"Les risques sont réels": l'AIEA se prépare à une visite de la centrale nucléaire de Zaporijia

"Les risques sont réels": l'AIEA se prépare à une visite de la centrale nucléaire de Zaporijia

C'est une enclave de l'armée russe, nichée dans un territoire que contrôlent encore les soldats ukrainiens. Et pour le Kremlin, cette prise de guerre - qui remonte déjà au 4 mars - est cruciale: il s'agit de la centrale nucléaire de Zaporijia. Tandis que les deux camps se disputent le terrain, les bombardements, frappes, et assauts qui s'y sont déroulé ces dernières semaines font craindre une catastrophe à la communauté internationale.

"Les risques sont réels", a commenté ce jeudi Rafael Mariano Grossi, directeur de l’Agence internationale de l’énergie atomique (AIEA), invité de France 24.

"Il y a eu des attaques, des bombardements", a-t-il rappelé, assurant même: "Les opérations militaires se sont aggravées." Des attaques dont il a souligné qu'elles étaient "inacceptables".

De surcroît, la menace tient aussi selon lui à l'alliage instable entre l'envahisseur et le personnel exerçant sur les lieux: "C’est une installation importante, c’est la centrale la plus grande d’Europe qui est occupée par les forces russes, mais où ce sont les opérateurs ukrainiens qui opèrent donc déjà c'est une situation sans précédent."

Rafael Mariano Grossi a relevé un dernier péril: "Il existe toujours la possibilité d’une interruption de l’approvisionnement électrique de la centrale qui pourrait mener à l’interruption du système de refroidissement de la centrale."
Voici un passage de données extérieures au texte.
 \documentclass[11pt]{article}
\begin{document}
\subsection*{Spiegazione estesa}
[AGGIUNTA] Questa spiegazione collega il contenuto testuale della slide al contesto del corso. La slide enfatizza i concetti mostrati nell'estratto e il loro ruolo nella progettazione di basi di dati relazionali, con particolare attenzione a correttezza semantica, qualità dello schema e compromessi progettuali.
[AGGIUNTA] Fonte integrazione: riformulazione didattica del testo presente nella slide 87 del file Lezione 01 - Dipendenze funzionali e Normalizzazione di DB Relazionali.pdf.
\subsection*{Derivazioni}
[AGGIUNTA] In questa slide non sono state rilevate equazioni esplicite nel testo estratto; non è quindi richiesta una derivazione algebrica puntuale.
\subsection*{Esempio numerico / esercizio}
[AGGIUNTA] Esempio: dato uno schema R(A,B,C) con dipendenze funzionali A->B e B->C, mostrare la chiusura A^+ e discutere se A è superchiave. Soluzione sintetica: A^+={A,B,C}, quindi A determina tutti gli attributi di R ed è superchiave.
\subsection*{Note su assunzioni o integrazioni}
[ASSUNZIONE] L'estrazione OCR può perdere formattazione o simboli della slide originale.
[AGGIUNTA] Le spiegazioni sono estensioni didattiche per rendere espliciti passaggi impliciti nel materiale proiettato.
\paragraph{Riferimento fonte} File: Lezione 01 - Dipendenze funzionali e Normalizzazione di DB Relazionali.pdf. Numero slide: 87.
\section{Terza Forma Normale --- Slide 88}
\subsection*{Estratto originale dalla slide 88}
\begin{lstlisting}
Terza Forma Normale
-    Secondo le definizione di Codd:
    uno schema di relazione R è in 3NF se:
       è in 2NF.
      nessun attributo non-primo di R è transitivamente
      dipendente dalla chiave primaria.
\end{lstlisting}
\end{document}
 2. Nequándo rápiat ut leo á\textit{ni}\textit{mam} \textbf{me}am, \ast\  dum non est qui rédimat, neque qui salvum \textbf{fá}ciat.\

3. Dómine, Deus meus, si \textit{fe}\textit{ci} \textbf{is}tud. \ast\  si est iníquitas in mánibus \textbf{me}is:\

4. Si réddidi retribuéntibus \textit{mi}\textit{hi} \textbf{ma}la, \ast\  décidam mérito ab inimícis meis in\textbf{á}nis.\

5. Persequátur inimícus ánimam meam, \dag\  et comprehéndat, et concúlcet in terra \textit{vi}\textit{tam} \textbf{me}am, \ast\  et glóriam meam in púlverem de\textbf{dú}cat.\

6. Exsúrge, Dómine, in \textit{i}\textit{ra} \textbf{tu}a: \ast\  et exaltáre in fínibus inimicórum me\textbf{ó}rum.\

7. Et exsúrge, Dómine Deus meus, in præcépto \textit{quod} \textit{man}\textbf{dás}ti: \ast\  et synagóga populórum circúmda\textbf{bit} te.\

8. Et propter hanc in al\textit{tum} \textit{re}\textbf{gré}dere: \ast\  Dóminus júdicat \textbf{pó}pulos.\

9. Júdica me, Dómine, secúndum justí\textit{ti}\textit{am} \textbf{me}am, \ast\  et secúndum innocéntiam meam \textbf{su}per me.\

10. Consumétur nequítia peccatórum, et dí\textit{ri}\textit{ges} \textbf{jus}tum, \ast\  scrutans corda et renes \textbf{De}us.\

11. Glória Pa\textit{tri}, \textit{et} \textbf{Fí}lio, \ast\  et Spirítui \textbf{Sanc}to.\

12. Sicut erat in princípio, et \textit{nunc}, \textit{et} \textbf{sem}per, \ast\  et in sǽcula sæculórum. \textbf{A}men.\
Une visite imminente de l'AIEA

Le directeur de l'AIEA, qui s'est entretenu avec Emmanuel Macron dans la matinée, était toutefois porteur d'une bonne nouvelle. Son agence a finalement obtenu l'"accord de principe" des deux ennemis mais aussi des institutions internationales pour se rendre sur place.

"C’est pour très vite, d’ici quelques jours", a-t-il promis. "Il n’y a plus de blocage, il y a eu des doutes, des objections politiques des deux côtés mais nous en sommes arrivés à un stade où nous sommes tout près d’une acceptation totale des deux côtés", a-t-il expliqué.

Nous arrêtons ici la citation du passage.